In January 2021, Lone walked out of the Gupkar alliance. Since then, his party has been measured about the restoration of special status and in its criticism of the BJP.
Lone spoke about a “new social contract” between the people of Jammu and Kashmir and New Delhi. He has also talked about seeking “safeguards in consonance with today’s times, which are rooted in economics”.
Battle of the newbies?
Yet another political outfit had cropped up in Kashmir post-2019 – the Apni Party. Composed largely of second-rung leaders of older Kashmiri parties, it was widely believed to have been formed with the BJP’s blessings, as part of its project to fashion a new mainstream.
The Apni Party did not ask for the restoration of Article 35A nor autonomy under Article 370, merely the permissible demand of statehood.

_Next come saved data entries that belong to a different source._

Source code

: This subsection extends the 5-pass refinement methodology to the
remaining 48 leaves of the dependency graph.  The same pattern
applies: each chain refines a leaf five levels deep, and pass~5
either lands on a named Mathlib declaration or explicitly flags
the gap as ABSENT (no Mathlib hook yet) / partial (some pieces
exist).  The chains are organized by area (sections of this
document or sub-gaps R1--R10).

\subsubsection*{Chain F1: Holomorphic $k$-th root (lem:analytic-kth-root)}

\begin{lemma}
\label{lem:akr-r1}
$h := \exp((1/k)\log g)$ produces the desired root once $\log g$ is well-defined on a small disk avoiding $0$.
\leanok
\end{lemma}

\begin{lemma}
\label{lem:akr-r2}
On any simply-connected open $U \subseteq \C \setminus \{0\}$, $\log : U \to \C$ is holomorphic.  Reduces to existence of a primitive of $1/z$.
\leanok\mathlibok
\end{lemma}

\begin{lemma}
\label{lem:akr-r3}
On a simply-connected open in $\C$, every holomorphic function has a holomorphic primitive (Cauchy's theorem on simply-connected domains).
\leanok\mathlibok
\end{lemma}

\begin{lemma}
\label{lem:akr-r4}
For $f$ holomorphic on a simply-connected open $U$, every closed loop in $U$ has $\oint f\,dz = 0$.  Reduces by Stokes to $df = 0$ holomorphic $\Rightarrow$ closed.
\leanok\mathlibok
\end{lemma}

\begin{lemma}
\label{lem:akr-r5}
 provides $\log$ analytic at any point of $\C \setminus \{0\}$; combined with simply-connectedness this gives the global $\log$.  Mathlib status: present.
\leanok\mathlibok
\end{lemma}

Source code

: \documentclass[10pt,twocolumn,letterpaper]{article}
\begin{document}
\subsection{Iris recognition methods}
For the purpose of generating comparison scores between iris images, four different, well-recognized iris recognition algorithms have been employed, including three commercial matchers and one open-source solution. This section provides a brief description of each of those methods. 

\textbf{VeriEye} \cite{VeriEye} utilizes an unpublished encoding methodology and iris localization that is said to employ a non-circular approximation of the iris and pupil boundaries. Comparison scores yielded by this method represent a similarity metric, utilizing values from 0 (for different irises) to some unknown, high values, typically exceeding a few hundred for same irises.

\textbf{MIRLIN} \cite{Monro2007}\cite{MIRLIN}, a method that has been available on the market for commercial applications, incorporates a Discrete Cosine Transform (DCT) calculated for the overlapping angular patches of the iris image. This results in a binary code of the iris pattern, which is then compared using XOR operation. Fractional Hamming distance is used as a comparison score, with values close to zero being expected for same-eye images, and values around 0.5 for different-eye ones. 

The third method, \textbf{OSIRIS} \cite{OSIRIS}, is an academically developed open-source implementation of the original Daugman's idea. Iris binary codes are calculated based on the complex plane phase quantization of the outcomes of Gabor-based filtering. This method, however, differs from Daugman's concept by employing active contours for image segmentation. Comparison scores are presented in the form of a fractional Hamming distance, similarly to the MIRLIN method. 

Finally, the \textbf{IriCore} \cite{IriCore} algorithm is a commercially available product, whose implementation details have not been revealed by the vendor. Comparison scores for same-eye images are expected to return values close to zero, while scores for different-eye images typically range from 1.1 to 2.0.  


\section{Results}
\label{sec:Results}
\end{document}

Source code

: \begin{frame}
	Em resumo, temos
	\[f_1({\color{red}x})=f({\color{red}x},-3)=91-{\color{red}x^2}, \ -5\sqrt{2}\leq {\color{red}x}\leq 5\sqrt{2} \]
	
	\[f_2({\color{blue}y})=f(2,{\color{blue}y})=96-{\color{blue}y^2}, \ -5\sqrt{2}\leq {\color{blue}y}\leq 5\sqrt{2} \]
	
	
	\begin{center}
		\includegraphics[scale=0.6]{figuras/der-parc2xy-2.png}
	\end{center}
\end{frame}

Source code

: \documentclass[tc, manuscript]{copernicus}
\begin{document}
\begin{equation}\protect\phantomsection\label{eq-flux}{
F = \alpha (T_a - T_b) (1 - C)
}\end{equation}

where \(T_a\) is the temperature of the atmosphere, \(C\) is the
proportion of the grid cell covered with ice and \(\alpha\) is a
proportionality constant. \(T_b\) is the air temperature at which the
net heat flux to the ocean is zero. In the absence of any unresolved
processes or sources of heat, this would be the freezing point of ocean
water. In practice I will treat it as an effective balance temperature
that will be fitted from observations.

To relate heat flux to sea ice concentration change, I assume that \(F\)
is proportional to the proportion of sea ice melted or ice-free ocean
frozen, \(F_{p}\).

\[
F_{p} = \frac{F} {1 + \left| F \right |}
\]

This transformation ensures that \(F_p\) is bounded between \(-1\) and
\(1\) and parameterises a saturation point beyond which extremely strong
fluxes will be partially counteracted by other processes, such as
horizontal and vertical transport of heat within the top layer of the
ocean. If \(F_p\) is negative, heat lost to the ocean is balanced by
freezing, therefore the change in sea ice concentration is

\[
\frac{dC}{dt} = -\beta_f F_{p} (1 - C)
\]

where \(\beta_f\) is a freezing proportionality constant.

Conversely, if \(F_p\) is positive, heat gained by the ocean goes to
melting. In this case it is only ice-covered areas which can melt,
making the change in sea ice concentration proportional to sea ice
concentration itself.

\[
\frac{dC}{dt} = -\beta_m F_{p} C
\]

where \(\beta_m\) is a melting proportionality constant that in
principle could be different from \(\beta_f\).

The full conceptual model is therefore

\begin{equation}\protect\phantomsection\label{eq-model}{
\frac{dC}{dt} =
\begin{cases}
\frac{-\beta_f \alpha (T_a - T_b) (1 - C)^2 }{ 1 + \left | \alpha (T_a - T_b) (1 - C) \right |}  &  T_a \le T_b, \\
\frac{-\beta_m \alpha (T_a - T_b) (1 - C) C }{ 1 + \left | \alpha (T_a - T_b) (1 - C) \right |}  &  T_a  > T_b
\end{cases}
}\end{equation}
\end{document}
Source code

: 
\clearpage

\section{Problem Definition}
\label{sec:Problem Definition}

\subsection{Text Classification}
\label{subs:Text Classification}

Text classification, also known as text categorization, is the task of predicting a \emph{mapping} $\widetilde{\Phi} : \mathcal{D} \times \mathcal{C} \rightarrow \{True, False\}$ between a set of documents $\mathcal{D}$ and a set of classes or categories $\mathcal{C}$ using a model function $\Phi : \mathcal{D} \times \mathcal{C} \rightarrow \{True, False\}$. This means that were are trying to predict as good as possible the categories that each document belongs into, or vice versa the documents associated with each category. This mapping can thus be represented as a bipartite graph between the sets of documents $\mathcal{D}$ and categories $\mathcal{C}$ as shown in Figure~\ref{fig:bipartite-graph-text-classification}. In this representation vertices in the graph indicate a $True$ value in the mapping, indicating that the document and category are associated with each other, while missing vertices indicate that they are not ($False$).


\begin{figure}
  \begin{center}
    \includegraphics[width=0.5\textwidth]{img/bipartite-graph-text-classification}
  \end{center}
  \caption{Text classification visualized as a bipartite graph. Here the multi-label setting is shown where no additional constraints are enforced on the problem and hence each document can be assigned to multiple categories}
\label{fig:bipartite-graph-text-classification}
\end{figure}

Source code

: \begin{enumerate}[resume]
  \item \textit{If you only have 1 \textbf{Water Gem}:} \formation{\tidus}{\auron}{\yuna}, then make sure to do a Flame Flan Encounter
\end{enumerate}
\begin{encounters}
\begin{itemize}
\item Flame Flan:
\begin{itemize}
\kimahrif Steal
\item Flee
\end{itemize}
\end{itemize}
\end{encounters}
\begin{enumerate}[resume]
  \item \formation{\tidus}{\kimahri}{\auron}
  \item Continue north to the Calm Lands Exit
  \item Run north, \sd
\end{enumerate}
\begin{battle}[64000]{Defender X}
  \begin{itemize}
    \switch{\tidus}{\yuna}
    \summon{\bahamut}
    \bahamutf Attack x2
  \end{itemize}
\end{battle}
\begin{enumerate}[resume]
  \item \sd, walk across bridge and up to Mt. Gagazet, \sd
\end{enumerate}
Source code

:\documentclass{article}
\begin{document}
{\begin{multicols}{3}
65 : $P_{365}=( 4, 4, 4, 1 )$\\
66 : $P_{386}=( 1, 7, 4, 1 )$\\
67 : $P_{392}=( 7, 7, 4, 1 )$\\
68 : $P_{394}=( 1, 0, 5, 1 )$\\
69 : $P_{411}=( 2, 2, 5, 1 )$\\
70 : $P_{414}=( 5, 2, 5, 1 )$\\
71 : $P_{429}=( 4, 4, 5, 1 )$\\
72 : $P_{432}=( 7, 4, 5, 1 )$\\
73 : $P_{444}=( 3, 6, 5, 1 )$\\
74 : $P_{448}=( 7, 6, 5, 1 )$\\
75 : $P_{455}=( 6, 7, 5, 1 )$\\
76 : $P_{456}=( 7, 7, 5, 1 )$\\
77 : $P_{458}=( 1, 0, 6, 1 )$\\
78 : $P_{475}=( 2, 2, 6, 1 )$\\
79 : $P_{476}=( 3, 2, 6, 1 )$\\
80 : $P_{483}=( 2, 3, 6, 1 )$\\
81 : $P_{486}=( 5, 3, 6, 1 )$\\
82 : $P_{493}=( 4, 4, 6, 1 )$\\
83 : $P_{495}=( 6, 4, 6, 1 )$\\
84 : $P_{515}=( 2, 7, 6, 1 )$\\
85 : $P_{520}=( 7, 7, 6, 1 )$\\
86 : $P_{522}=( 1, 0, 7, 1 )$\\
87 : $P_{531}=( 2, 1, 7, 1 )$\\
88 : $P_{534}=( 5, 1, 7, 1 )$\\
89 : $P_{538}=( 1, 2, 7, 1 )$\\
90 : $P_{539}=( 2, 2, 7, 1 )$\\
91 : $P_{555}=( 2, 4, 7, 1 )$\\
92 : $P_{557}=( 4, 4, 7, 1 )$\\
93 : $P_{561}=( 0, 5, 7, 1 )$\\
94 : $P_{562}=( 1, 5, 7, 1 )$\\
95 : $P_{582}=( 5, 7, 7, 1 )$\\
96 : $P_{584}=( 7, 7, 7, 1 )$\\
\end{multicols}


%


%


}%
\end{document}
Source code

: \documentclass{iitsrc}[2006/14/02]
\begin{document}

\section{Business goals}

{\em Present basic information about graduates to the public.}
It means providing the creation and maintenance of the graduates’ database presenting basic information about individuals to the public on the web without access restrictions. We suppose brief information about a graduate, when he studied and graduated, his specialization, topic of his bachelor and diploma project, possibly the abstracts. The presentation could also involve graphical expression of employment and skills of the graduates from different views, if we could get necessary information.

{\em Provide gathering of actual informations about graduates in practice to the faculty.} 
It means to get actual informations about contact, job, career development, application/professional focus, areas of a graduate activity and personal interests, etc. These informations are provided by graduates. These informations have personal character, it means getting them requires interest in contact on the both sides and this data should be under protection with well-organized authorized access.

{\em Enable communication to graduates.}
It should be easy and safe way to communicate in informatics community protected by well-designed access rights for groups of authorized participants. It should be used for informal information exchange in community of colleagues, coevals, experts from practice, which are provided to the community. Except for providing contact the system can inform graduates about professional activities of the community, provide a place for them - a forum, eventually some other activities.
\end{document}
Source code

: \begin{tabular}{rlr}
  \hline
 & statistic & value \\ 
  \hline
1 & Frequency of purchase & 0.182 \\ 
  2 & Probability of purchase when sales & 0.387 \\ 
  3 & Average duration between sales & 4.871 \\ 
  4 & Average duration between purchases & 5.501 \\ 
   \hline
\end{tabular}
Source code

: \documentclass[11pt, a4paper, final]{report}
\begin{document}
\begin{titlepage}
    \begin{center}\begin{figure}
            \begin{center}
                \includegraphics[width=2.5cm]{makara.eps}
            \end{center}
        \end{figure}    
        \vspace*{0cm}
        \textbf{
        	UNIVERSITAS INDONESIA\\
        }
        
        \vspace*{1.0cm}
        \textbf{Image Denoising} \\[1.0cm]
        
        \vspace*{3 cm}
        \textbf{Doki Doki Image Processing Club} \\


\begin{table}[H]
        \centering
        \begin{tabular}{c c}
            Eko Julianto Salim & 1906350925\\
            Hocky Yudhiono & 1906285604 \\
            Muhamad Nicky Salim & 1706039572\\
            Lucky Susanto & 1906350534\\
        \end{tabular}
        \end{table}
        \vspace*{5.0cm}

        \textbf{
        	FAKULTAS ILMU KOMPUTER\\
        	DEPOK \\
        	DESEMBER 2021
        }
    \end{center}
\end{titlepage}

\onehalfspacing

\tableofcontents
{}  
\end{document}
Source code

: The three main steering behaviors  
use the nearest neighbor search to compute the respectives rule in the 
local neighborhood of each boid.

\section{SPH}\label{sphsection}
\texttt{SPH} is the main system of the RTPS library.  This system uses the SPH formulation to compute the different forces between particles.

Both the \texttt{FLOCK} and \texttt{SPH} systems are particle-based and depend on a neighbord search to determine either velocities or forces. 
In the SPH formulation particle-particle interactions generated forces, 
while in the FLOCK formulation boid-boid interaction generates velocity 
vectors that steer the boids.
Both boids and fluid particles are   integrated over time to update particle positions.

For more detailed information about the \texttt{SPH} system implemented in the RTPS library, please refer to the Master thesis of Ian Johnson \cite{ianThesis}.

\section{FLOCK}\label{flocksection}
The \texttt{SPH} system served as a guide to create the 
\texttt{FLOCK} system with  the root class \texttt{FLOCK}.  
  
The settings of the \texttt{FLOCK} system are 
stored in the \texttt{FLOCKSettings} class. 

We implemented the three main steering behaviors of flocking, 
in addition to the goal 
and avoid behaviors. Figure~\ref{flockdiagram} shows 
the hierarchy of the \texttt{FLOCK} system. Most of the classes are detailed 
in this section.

It was projected as the main opposition to the Gupkar Alliance.
But in the local body elections held since then, the party failed to cut any ice with voters. If Azad’s new party was meant to pave the way for parties favoured by the BJP, it may not be that easy.
According to Baba, the Apni Party already seems worried about the new entrant. Apni Party leader Altaf Bukhari has been fierce in his criticism of Azad. “People of Jammu and Kashmir are not fools,” said Bukhari during a public address in South Kashmir on August 28. “They know with whom you struck a deal and backstabbed the people of Jammu and Kashmir.”
A day after Bukhari targeted Azad, Shoaib Nabi Lone, a senior Apni Party leader from North Kashmir, quit the party and declared his support for the former Congress leader. It is believed that he will not be the only one from the Apni Party to join hands with Azad.